Stored data
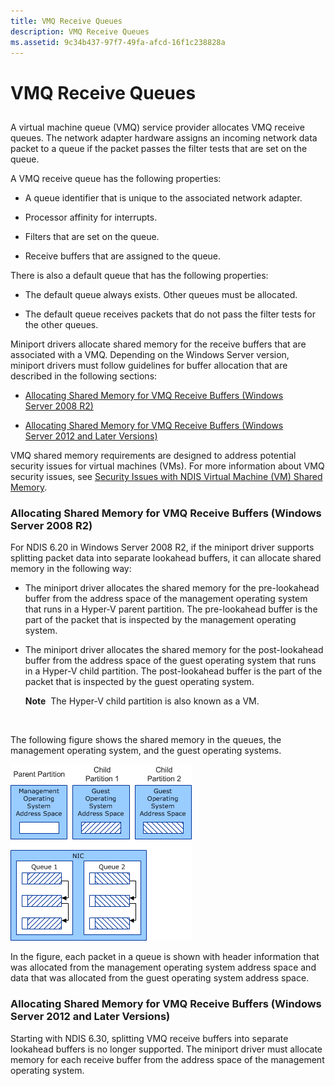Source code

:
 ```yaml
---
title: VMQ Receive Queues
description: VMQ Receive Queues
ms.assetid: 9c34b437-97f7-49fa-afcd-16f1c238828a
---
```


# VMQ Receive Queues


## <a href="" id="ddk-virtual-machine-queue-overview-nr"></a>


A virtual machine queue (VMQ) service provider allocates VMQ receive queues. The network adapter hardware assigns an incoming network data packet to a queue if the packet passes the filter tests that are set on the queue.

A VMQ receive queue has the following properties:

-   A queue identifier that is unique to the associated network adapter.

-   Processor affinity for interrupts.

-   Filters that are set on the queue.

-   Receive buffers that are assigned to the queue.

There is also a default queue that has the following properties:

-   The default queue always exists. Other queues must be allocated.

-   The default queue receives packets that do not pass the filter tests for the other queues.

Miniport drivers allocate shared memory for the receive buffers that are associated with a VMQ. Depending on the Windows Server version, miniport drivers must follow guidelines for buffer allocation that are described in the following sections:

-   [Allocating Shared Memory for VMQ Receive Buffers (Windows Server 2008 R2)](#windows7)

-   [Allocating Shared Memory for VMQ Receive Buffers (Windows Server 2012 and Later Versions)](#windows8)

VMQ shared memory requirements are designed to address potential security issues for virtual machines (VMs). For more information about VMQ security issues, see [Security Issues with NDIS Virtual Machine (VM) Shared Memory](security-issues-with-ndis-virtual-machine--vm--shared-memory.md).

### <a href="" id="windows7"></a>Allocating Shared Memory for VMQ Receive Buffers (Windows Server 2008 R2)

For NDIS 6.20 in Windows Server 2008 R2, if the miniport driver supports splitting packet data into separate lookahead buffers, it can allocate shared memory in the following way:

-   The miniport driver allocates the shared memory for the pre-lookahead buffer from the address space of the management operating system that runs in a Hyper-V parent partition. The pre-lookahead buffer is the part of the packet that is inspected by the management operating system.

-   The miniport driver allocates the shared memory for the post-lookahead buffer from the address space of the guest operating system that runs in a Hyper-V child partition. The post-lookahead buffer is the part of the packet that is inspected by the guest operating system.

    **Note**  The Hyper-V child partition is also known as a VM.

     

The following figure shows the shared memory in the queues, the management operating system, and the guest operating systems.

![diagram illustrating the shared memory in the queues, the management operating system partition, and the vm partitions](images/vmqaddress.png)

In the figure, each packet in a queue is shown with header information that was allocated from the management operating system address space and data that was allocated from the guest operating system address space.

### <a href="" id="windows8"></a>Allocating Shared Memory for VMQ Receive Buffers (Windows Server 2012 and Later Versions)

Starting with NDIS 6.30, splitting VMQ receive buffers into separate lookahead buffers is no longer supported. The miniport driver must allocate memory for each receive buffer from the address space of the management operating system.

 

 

==

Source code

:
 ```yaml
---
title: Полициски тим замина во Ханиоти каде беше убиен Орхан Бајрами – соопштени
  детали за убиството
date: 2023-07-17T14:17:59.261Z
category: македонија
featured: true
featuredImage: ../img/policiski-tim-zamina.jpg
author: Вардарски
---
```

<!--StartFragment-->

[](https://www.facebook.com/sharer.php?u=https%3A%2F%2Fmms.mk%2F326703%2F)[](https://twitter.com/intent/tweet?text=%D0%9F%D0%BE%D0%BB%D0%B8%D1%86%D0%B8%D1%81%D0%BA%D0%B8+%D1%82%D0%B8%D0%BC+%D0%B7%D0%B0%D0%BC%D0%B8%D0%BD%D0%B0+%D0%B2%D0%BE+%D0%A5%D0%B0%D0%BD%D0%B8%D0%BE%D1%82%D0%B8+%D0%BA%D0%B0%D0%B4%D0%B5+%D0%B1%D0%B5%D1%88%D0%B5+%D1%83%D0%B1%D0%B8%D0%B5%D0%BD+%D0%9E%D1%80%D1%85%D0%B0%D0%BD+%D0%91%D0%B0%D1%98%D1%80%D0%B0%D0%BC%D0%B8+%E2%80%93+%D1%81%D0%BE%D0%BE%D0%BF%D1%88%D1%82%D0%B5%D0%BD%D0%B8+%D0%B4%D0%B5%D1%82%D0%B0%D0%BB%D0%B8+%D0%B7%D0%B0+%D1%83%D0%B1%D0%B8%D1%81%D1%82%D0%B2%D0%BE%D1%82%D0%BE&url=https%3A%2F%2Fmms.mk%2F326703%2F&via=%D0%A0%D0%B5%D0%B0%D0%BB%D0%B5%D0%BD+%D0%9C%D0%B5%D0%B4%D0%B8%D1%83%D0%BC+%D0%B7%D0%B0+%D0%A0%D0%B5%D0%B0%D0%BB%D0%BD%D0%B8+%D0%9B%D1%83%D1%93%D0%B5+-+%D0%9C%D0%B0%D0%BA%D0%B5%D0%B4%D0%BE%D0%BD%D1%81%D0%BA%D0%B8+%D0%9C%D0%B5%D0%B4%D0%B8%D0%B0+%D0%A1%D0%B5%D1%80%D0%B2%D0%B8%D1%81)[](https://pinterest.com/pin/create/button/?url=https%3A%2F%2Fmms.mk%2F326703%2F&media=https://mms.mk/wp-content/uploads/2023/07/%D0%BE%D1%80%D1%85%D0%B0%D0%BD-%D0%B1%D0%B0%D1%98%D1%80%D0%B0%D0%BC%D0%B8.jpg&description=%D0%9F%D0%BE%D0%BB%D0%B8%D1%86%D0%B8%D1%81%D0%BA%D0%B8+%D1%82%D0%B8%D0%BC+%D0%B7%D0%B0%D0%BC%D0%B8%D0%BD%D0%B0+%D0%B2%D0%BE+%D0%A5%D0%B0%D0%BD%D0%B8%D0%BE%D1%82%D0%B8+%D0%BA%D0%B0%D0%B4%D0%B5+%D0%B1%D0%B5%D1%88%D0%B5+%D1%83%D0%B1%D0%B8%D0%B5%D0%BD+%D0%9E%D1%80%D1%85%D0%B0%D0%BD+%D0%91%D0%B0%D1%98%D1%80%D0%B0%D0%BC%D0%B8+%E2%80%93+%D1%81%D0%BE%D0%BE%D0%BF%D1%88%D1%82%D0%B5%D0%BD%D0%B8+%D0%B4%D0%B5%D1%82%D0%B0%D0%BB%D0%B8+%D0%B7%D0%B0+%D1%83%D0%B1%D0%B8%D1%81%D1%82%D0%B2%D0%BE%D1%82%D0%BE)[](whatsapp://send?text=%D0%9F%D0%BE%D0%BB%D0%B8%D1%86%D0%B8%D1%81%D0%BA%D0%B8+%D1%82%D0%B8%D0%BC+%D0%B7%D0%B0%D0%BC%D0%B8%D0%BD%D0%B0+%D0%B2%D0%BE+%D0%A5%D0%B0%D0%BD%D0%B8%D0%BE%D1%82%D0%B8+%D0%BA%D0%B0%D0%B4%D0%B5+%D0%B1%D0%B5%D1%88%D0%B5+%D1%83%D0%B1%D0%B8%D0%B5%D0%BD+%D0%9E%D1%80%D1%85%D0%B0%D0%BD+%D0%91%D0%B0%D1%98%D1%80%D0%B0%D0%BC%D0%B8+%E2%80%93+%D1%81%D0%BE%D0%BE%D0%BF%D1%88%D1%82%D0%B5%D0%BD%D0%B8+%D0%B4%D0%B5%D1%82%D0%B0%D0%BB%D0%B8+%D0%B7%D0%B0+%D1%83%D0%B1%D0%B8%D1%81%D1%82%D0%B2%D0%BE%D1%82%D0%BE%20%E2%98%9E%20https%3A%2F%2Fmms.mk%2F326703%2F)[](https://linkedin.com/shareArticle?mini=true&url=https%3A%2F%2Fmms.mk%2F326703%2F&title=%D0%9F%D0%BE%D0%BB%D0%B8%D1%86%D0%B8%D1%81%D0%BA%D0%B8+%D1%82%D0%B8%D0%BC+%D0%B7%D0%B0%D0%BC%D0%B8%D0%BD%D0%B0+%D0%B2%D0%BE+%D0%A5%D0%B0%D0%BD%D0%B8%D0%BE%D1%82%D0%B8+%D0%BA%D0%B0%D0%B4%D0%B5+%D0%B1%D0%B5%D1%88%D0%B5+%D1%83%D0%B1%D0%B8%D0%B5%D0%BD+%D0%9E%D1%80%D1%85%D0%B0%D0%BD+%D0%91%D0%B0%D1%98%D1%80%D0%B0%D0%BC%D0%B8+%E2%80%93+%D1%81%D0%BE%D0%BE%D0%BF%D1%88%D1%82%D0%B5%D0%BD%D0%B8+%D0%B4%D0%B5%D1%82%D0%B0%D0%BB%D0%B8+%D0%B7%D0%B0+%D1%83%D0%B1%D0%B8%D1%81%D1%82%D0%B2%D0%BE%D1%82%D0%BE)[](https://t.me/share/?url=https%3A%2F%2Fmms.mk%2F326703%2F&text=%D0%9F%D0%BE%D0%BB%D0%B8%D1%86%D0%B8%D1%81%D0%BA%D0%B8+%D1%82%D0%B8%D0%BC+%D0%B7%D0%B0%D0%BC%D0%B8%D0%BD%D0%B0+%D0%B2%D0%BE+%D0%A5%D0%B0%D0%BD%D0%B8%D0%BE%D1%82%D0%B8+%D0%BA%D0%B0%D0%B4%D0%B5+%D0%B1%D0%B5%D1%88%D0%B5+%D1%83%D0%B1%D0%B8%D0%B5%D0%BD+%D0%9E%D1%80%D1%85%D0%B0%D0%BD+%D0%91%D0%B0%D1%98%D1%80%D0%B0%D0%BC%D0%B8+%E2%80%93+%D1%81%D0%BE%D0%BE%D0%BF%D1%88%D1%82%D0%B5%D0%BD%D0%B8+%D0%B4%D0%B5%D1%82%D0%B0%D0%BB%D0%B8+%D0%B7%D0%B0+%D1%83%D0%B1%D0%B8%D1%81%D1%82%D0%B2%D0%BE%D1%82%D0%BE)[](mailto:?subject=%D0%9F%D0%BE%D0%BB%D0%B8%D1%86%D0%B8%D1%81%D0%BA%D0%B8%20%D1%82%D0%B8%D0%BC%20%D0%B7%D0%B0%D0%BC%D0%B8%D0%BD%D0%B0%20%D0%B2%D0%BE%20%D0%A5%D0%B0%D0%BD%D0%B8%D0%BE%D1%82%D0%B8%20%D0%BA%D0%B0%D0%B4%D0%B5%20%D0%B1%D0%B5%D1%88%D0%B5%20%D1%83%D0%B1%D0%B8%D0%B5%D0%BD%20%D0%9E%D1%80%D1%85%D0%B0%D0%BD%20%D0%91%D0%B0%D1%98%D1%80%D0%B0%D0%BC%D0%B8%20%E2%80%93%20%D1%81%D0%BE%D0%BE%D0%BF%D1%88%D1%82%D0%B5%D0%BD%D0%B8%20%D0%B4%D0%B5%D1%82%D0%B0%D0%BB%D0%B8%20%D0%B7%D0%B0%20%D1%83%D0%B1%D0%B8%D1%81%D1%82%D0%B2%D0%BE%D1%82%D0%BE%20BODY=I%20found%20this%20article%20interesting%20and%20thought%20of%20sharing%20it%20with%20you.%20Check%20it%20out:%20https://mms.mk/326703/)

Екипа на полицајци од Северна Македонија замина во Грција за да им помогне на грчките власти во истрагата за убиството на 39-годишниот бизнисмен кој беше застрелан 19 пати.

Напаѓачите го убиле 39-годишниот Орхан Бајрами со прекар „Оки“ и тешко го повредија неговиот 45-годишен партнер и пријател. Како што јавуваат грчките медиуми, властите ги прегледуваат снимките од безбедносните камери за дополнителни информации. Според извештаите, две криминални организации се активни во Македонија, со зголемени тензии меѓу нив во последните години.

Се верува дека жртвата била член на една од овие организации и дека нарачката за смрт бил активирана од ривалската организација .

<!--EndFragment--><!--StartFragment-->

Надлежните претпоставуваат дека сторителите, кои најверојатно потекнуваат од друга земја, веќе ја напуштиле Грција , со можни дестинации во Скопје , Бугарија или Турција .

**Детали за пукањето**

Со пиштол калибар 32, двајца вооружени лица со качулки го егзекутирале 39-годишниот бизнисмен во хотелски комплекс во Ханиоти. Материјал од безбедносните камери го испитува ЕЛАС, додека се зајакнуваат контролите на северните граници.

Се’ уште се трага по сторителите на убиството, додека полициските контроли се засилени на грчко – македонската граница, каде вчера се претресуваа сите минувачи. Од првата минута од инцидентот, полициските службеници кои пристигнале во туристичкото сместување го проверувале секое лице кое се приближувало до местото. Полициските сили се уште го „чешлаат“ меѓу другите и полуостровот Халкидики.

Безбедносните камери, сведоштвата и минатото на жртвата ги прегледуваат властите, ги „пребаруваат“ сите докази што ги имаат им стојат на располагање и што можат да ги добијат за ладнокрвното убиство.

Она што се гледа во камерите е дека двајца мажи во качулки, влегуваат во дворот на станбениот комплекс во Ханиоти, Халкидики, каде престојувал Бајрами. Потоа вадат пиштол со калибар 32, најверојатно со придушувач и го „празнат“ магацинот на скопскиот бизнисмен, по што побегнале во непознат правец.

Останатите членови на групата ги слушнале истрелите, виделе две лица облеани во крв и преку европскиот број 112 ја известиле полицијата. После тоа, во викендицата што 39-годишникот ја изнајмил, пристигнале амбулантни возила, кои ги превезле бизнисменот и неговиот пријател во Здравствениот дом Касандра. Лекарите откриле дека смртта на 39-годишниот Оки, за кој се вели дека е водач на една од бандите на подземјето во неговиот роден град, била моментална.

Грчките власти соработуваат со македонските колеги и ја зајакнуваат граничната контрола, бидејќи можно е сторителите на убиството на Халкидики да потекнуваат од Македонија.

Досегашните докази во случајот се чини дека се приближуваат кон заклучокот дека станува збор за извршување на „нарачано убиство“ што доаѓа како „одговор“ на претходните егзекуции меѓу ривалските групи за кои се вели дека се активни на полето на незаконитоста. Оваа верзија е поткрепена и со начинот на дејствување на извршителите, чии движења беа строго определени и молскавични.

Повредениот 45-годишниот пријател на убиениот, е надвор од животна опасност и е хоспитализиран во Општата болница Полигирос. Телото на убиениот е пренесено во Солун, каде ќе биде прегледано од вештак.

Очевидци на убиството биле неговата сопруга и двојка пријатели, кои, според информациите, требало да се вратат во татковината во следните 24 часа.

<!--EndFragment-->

---

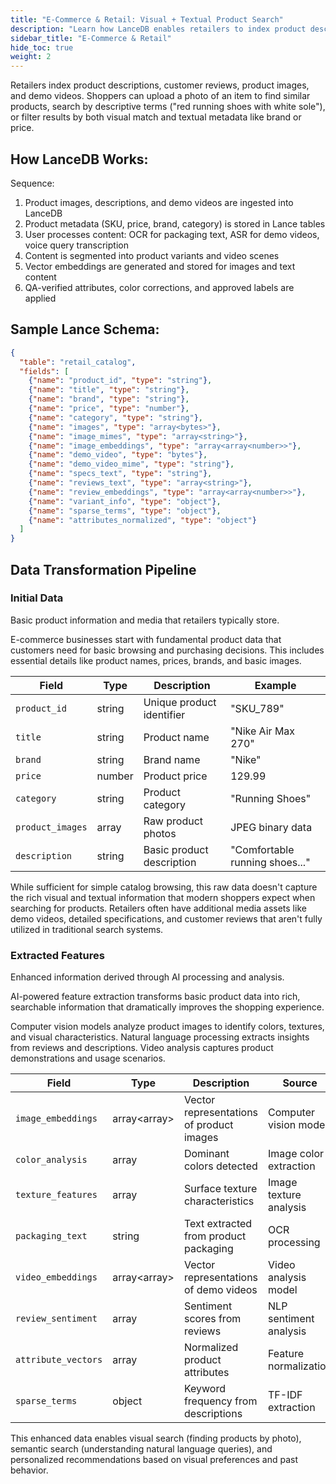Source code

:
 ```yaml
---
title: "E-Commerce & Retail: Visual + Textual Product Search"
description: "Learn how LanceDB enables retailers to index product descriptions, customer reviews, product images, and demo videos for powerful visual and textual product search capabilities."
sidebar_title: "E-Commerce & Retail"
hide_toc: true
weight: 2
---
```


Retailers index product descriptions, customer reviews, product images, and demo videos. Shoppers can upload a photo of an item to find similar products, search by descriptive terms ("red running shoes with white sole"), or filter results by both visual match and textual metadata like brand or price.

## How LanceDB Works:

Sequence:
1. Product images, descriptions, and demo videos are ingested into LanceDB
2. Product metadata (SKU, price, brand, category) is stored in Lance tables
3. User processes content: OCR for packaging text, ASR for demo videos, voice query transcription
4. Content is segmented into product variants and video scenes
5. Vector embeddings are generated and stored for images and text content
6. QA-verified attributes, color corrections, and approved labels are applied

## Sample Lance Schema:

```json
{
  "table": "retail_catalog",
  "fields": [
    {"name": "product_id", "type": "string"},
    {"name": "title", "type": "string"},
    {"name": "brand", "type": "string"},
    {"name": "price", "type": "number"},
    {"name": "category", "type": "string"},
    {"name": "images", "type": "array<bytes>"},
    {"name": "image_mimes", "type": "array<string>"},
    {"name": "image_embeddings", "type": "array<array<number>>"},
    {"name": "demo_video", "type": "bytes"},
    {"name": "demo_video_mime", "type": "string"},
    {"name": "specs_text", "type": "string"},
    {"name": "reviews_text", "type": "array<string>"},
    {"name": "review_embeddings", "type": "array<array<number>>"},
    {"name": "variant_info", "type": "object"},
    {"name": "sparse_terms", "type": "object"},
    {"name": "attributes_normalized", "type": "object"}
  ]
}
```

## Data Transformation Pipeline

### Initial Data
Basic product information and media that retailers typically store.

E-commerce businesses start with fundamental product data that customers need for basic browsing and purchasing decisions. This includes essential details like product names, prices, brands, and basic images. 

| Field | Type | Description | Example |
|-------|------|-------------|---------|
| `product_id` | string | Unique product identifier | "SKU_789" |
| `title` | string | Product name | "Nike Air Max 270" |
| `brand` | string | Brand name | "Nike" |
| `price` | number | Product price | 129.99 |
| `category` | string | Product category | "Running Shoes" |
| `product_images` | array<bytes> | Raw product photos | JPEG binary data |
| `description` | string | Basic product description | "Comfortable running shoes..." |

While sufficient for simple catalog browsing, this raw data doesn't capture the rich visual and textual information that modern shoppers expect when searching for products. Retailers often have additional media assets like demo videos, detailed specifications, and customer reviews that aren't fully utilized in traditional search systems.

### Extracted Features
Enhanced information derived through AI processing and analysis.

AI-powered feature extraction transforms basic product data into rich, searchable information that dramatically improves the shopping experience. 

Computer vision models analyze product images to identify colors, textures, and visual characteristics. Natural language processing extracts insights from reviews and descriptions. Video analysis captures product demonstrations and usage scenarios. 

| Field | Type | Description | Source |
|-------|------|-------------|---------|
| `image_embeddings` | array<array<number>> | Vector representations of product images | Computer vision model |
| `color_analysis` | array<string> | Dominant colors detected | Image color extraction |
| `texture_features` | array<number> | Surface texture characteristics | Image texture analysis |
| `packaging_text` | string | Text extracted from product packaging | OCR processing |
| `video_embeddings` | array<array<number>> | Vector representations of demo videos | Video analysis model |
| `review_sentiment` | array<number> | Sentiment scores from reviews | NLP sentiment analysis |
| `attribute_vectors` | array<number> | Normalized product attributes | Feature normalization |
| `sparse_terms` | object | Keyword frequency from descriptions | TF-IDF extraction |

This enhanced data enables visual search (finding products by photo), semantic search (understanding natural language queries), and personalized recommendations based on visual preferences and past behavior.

- Problem statement:
Looking back over the data above, restate word for word the lines that begin at the line with "### Extracted Features" and end at the line with "This enhanced data", inclusive.

- Your response:
### Extracted Features
Enhanced information derived through AI processing and analysis.

AI-powered feature extraction transforms basic product data into rich, searchable information that dramatically improves the shopping experience. 

Computer vision models analyze product images to identify colors, textures, and visual characteristics. Natural language processing extracts insights from reviews and descriptions. Video analysis captures product demonstrations and usage scenarios. 

| Field | Type | Description | Source |
|-------|------|-------------|---------|
| `image_embeddings` | array<array<number>> | Vector representations of product images | Computer vision model |
| `color_analysis` | array<string> | Dominant colors detected | Image color extraction |
| `texture_features` | array<number> | Surface texture characteristics | Image texture analysis |
| `packaging_text` | string | Text extracted from product packaging | OCR processing |
| `video_embeddings` | array<array<number>> | Vector representations of demo videos | Video analysis model |
| `review_sentiment` | array<number> | Sentiment scores from reviews | NLP sentiment analysis |
| `attribute_vectors` | array<number> | Normalized product attributes | Feature normalization |
| `sparse_terms` | object | Keyword frequency from descriptions | TF-IDF extraction |

This enhanced data enables visual search (finding products by photo), semantic search (understanding natural language queries), and personalized recommendations based on visual preferences and past behavior.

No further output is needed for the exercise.